This is how it’s going now. But how did it all start? It began with Gleb’s childhood in Kyiv as the only child of a beautiful Russian dreamer mother and a heavy-drinking and musically gifted Ukrainian father. It is from his musician father that Gleb inherited his own musical talent. His parents’ marriage did not last long, however, and Gleb grew up mostly under the care of his maternal grandmother, as his mother seemed to disappear regularly.
Gleb’s mother had dreamed all her life of moving to Brisbane, and that dream gives the novel its name. Brisbane, of course, may as have been the moon or outer space—getting there under the Soviet regime was just as difficult. And so, Brisbane stood for the dream of what could be—a beautiful name, a symbol of an idyllic place where everything was, well, different. Not like in gray, drab Russia.
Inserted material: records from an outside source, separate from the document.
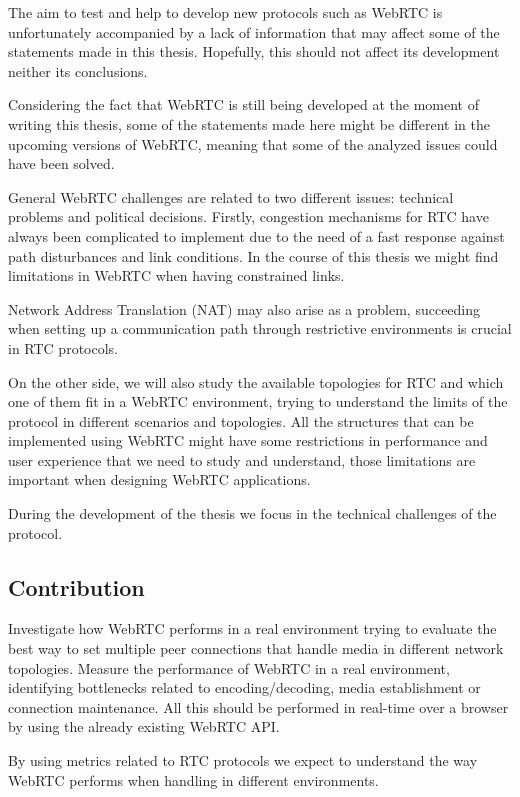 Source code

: The aim to test and help to develop new protocols such as WebRTC is unfortunately accompanied by a lack of information that may affect some of the statements made in this thesis. Hopefully, this should not affect its development neither its conclusions.

Considering the fact that WebRTC is still being developed at the moment of writing this thesis, some of the statements made here might be different in the upcoming versions of WebRTC, meaning that some of the analyzed issues could have been solved.

General WebRTC challenges are related to two different issues: technical problems and political decisions. Firstly, congestion mechanisms for RTC have always been  complicated to implement due to the need of a fast response against path disturbances and link conditions. In the course of this thesis we might find limitations in WebRTC when having constrained links.

Network Address Translation (NAT)  may also arise as a problem, succeeding when setting up a communication path through restrictive environments is crucial in RTC protocols.

On the other side, we will also study the available topologies for RTC and which one of them fit in a WebRTC environment, trying to understand the limits of the protocol in different scenarios and topologies. All the structures that can be implemented using WebRTC might have some restrictions in performance and user experience that we need to study and understand, those limitations are important when designing WebRTC applications.

During the development of the thesis we focus in the technical challenges of the protocol.

\subsection{Contribution}

Investigate how WebRTC performs in a real environment trying to evaluate the best way to set multiple peer connections that handle media in different network topologies. Measure the performance of WebRTC in a real environment, identifying bottlenecks related to encoding/decoding, media establishment or connection maintenance. All this should be performed in real-time over a browser by using the already existing WebRTC API.

By using metrics related to RTC protocols we expect to understand the way WebRTC performs when handling in different environments.

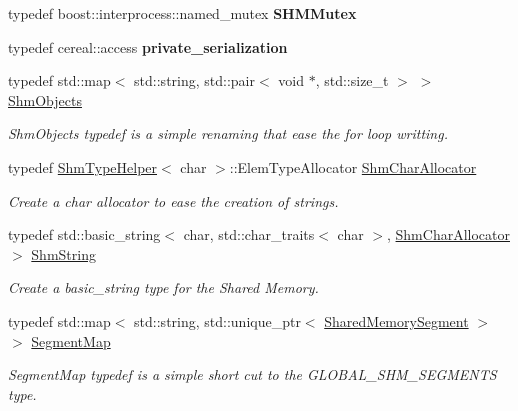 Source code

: \begin{DoxyCompactItemize}
\mbox{\label{namespaceshared__memory_a9e455ab41b63e529ceca7424dbf13ba1}} 
typedef boost\+::interprocess\+::named\+\_\+mutex {\bfseries S\+H\+M\+Mutex}
\item 
\mbox{\label{namespaceshared__memory_ada3eeebd8f77a3757ad50c9401bcd249}} 
typedef cereal\+::access {\bfseries private\+\_\+serialization}
\item 
\mbox{\label{namespaceshared__memory_ae50b2192256821112a69e47d5314b467}} 
typedef std\+::map$<$ std\+::string, std\+::pair$<$ void $\ast$, std\+::size\+\_\+t $>$ $>$ \hyperlink{namespaceshared__memory_ae50b2192256821112a69e47d5314b467}{Shm\+Objects}
\begin{DoxyCompactList}\small\item\em Shm\+Objects typedef is a simple renaming that ease the for loop writting. \end{DoxyCompactList}\item 
\mbox{\label{namespaceshared__memory_a36a105df63154c883e86f4282f380647}} 
typedef \hyperlink{structshared__memory_1_1ShmTypeHelper}{Shm\+Type\+Helper}$<$ char $>$\+::Elem\+Type\+Allocator \hyperlink{namespaceshared__memory_a36a105df63154c883e86f4282f380647}{Shm\+Char\+Allocator}
\begin{DoxyCompactList}\small\item\em Create a char allocator to ease the creation of strings. \end{DoxyCompactList}\item 
\mbox{\label{namespaceshared__memory_a07ee51d077030d33ba8408f5938569cc}} 
typedef std\+::basic\+\_\+string$<$ char, std\+::char\+\_\+traits$<$ char $>$, \hyperlink{namespaceshared__memory_a36a105df63154c883e86f4282f380647}{Shm\+Char\+Allocator} $>$ \hyperlink{namespaceshared__memory_a07ee51d077030d33ba8408f5938569cc}{Shm\+String}
\begin{DoxyCompactList}\small\item\em Create a basic\+\_\+string type for the Shared Memory. \end{DoxyCompactList}\item 
\mbox{\label{namespaceshared__memory_a9aeebdfb6185497cac7c093cf3d765c5}} 
typedef std\+::map$<$ std\+::string, std\+::unique\+\_\+ptr$<$ \hyperlink{classshared__memory_1_1SharedMemorySegment}{Shared\+Memory\+Segment} $>$ $>$ \hyperlink{namespaceshared__memory_a9aeebdfb6185497cac7c093cf3d765c5}{Segment\+Map}
\begin{DoxyCompactList}\small\item\em Segment\+Map typedef is a simple short cut to the G\+L\+O\+B\+A\+L\+\_\+\+S\+H\+M\+\_\+\+S\+E\+G\+M\+E\+N\+TS type. \end{DoxyCompactList}\end{DoxyCompactItemize}
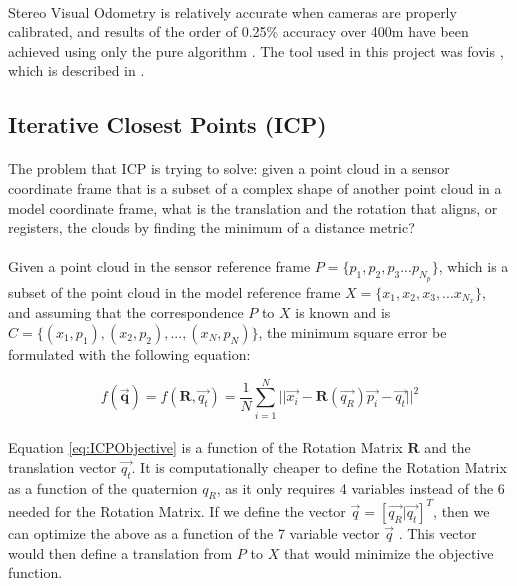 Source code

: \documentclass[11pt]{article}
\begin{document}
	\paragraph{}
	Stereo Visual Odometry is relatively accurate when cameras are properly calibrated, and results of the order of 0.25\% accuracy over 400m have been achieved using only the pure algorithm \cite{StereoVis1}. The tool used in this project was fovis \cite{fovis}, which is described in \cite{VisualOdometry}.
	
	\subsection{Iterative Closest Points (ICP)}
	\paragraph{}
	The problem that ICP is trying to solve: given a point cloud in a sensor coordinate frame that is a subset of a complex shape of another point cloud in a model coordinate frame, what is the translation and the rotation that aligns, or registers, the clouds by finding the minimum of a distance metric?
	
	\paragraph{}
	Given a point cloud in the sensor reference frame $P = \{p_1, p_2, p_3 ... p_{N_p}\}$, which is a subset of the point cloud in the model reference frame $X = \{x_1, x_2, x_3, ... x_{N_x}\}$, and assuming that the correspondence $P$ to $X$ is known and is $C = \{(x_1,p_1), (x_2,p_2), ... , (x_N, p_N)\}$, the minimum square error be formulated with the following equation:
	
	\begin{equation}
	f(\mathbf{\overrightarrow{q}}) = f(\mathbf{R},\overrightarrow{q_t}) = \frac{1}{N}\sum_{i=1}^{N}{||\overrightarrow{x_i}-\mathbf{R}(\overrightarrow{q_R})\overrightarrow{p_i}-\overrightarrow{q_t}||^{2}} 	
	\label{eq:ICPObjective}
	\end{equation}		
	
	\paragraph{}
	Equation \ref{eq:ICPObjective} is a function of the Rotation Matrix $\mathbf{R}$ and the translation vector $\overrightarrow{q_t}$. It is computationally cheaper to define the Rotation Matrix as a function of the quaternion $q_R$, as it only requires 4 variables instead of the 6 needed for the Rotation Matrix. If we define the vector $\overrightarrow{q} = [\overrightarrow{q_R} | \overrightarrow{q_t}]^T$, then we can optimize the above as a function of the 7 variable vector $\overrightarrow{q}$ \cite{AMethodRegistration}. This vector would then define a translation from $P$ to $X$ that would minimize the objective function.
	
\end{document}
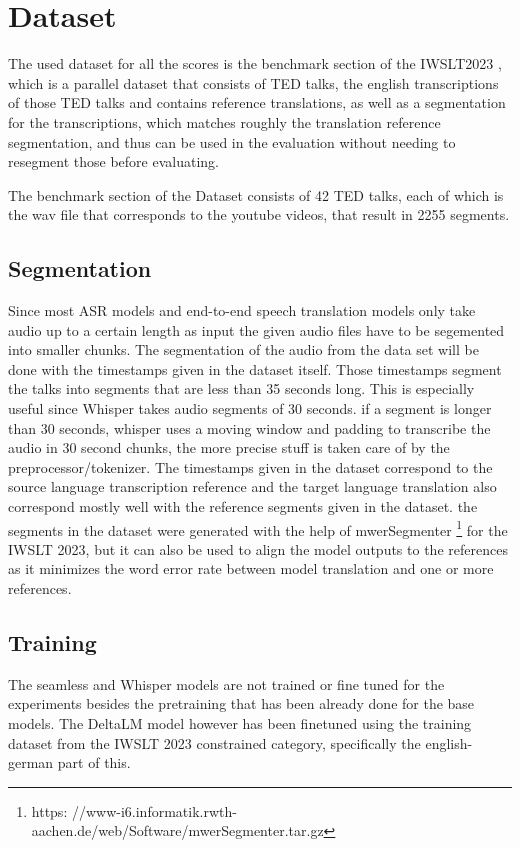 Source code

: \section{Dataset}
\label{ch:Dataset}
The used dataset for all the scores is the benchmark section of the IWSLT2023 \cite{sperber2024evaluating}, which is a parallel dataset that consists of TED talks, the english transcriptions of those TED talks and contains reference translations, as well as a segmentation for the transcriptions, which matches roughly the translation reference segmentation, and thus can be used in the evaluation without needing to resegment those before evaluating.

The benchmark section of the Dataset consists of 42 TED talks, each of which is the wav file that corresponds to the youtube videos, that result in 2255 segments. 

\subsection{Segmentation}
\label{sec:FirstContent:Segmentation}
Since most ASR models and end-to-end speech translation models only take audio up to a certain length as input the given audio files have to be segemented into smaller chunks. 
The segmentation of the audio from the data set will be done with the timestamps given in the dataset itself. 
Those timestamps segment the talks into segments that are less than 35 seconds long.
This is especially useful since Whisper takes audio segments of 30 seconds. 
if a segment is longer than 30 seconds, whisper uses a moving window and padding to transcribe the audio in 30 second chunks, the more precise stuff is taken care of by the preprocessor/tokenizer.
The timestamps given in the dataset correspond to the source language transcription reference and the target language translation also correspond mostly well with the reference segments given in the dataset. 
the segments in the dataset were generated with the help of mwerSegmenter \footnote{https:
//www-i6.informatik.rwth-aachen.de/web/Software/mwerSegmenter.tar.gz} for the IWSLT 2023, but it can also be used to align the model outputs to the references as it minimizes the word error rate between model translation and one or more references.

\subsection{Training}
The seamless and Whisper models are not trained or fine tuned for the experiments besides the pretraining that has been already done for the base models. 
The DeltaLM model however has been finetuned using the training dataset from the IWSLT 2023 constrained category, specifically the english-german part of this. 
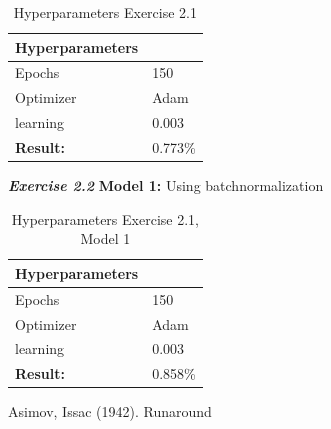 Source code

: \documentclass[a4paper,10pt]{article}
\begin{document}
\begin{table}[ht!]
\centering
\begin{tabular}{ll}\hline 
 \textbf{Hyperparameters}&    \\ \hline
 Epochs&  150 \\ 
 Optimizer& Adam  \\
 learning& 0.003 \\ \hline
\textbf{Result: }&   0.773\% \\ \hline
\end{tabular}
\caption{Hyperparameters Exercise 2.1}
\label{tab:tab8}
\end{table}

\textit{\textbf{Exercise 2.2}}
\textbf{Model 1: } Using batchnormalization 

\begin{table}[ht!]
\centering
\begin{tabular}{ll}\hline 
 \textbf{Hyperparameters}&    \\ \hline
 Epochs&  150 \\ 
 Optimizer& Adam  \\
 learning& 0.003 \\ \hline
\textbf{Result: }&   0.858\% \\ \hline
\end{tabular}
\caption{Hyperparameters Exercise 2.1, Model 1}
\label{tab:tab8}
\end{table}

\begin{thebibliography}{1}

 Asimov, Issac (1942). Runaround

\end{thebibliography}
\end{document}
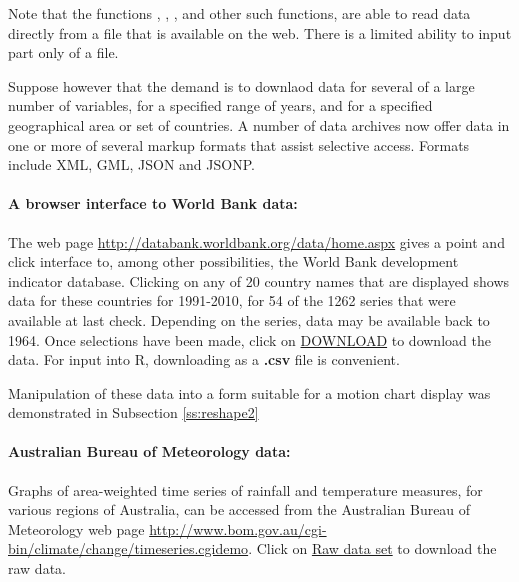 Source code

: Note that the functions , ,
, and other such functions, are able to read data
directly from a file that is available on the web.  There is a
limited ability to input part only of a file.

Suppose however that the demand is to downlaod data for several of a
large number of variables, for a specified range of years, and for a
specified geographical area or set of countries.    A number of data
archives now offer data in one or more of several markup formats that
assist selective access. Formats include XML, GML, JSON and JSONP.

\paragraph{A browser interface to World Bank data:}
The web page
\url{http://databank.worldbank.org/data/home.aspx} gives a point and click
interface to, among other possibilities, the World Bank development
indicator database.  Clicking on any of 20 country names that are
displayed shows data for these countries for 1991-2010, for 54 of the
1262 series that were available at last check.  Depending on the
series, data may be available back to 1964.  Once selections have been
made, click on \underline{DOWNLOAD} to download the data.  For input
into R, downloading as a {\bf .csv} file is convenient.

Manipulation of these data into a form suitable for a motion
chart display was demonstrated in Subsection \ref{ss:reshape2}

\paragraph{Australian Bureau of Meteorology data:}
Graphs of area-weighted time series of rainfall and temperature
measures, for various regions of Australia, can be accessed from the
Australian Bureau of Meteorology web page
\url{http://www.bom.gov.au/cgi-bin/climate/change/timeseries.cgidemo}.
Click on \underline{Raw data set} to download the raw data.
But Gleb got out early. While at university in Leningrad, he meets Katya, a German student. They fall in love, get married, and eventually move to her native Germany. It is while there, in 1993, when “the others asked Gleb what defined contemporary Russia, he had no answer… He might have mentioned Russia’s vastness, but it was quickly shrinking—and not only due to exotic Asia but also due to his native Ukraine. Ukraine was a part of his homeland in the deepest sense of the word. Abroad, Gleb got the physical sensation that his once united country had fallen to pieces that were now separating beneath him, like in an earthquake, while he stood right over the abyss feeling he might fall in any minute.”
It was a gardener who eventually asked a more apt question of Gleb: “You Russians, are you still Romans or already Italians?” The vast empire that was the USSR was swiftly passing away. What would emerge from its ashes? Perhaps only more ashes.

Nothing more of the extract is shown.